• [Required work]: Please quote exactly the lines below from the line containing "5. **Sum of Angles Around Point \( T \):**" to the line containing "8. **Re-evaluation:**", both lines included, and nothing else.

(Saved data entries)
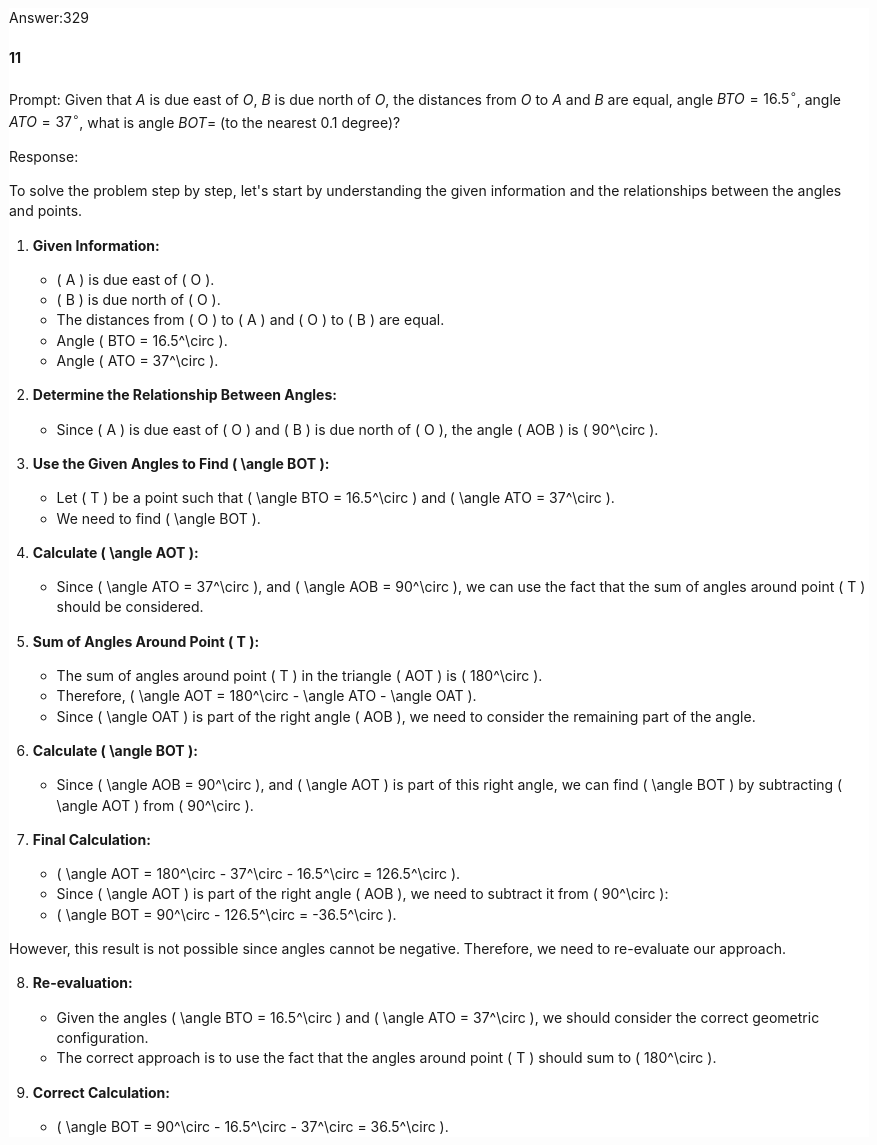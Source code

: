 Answer:$329$

#### 11
Prompt: Given that $A$ is due east of $O$, $B$ is due north of $O$, the distances from $O$ to $A$ and $B$ are equal, angle $BTO=16.5^\circ$, angle $ATO=37^\circ$, what is angle $BOT=$ (to the nearest 0.1 degree)?

Response:

To solve the problem step by step, let's start by understanding the given information and the relationships between the angles and points.

1. **Given Information:**
   - \( A \) is due east of \( O \).
   - \( B \) is due north of \( O \).
   - The distances from \( O \) to \( A \) and \( O \) to \( B \) are equal.
   - Angle \( BTO = 16.5^\circ \).
   - Angle \( ATO = 37^\circ \).

2. **Determine the Relationship Between Angles:**
   - Since \( A \) is due east of \( O \) and \( B \) is due north of \( O \), the angle \( AOB \) is \( 90^\circ \).

3. **Use the Given Angles to Find \( \angle BOT \):**
   - Let \( T \) be a point such that \( \angle BTO = 16.5^\circ \) and \( \angle ATO = 37^\circ \).
   - We need to find \( \angle BOT \).

4. **Calculate \( \angle AOT \):**
   - Since \( \angle ATO = 37^\circ \), and \( \angle AOB = 90^\circ \), we can use the fact that the sum of angles around point \( T \) should be considered.

5. **Sum of Angles Around Point \( T \):**
   - The sum of angles around point \( T \) in the triangle \( AOT \) is \( 180^\circ \).
   - Therefore, \( \angle AOT = 180^\circ - \angle ATO - \angle OAT \).
   - Since \( \angle OAT \) is part of the right angle \( AOB \), we need to consider the remaining part of the angle.

6. **Calculate \( \angle BOT \):**
   - Since \( \angle AOB = 90^\circ \), and \( \angle AOT \) is part of this right angle, we can find \( \angle BOT \) by subtracting \( \angle AOT \) from \( 90^\circ \).

7. **Final Calculation:**
   - \( \angle AOT = 180^\circ - 37^\circ - 16.5^\circ = 126.5^\circ \).
   - Since \( \angle AOT \) is part of the right angle \( AOB \), we need to subtract it from \( 90^\circ \):
   - \( \angle BOT = 90^\circ - 126.5^\circ = -36.5^\circ \).

However, this result is not possible since angles cannot be negative. Therefore, we need to re-evaluate our approach.

8. **Re-evaluation:**
   - Given the angles \( \angle BTO = 16.5^\circ \) and \( \angle ATO = 37^\circ \), we should consider the correct geometric configuration.
   - The correct approach is to use the fact that the angles around point \( T \) should sum to \( 180^\circ \).

9. **Correct Calculation:**
   - \( \angle BOT = 90^\circ - 16.5^\circ - 37^\circ = 36.5^\circ \).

• [Solution below]:
5. **Sum of Angles Around Point \( T \):**
   - The sum of angles around point \( T \) in the triangle \( AOT \) is \( 180^\circ \).
   - Therefore, \( \angle AOT = 180^\circ - \angle ATO - \angle OAT \).
   - Since \( \angle OAT \) is part of the right angle \( AOB \), we need to consider the remaining part of the angle.

6. **Calculate \( \angle BOT \):**
   - Since \( \angle AOB = 90^\circ \), and \( \angle AOT \) is part of this right angle, we can find \( \angle BOT \) by subtracting \( \angle AOT \) from \( 90^\circ \).

7. **Final Calculation:**
   - \( \angle AOT = 180^\circ - 37^\circ - 16.5^\circ = 126.5^\circ \).
   - Since \( \angle AOT \) is part of the right angle \( AOB \), we need to subtract it from \( 90^\circ \):
   - \( \angle BOT = 90^\circ - 126.5^\circ = -36.5^\circ \).

However, this result is not possible since angles cannot be negative. Therefore, we need to re-evaluate our approach.

8. **Re-evaluation:**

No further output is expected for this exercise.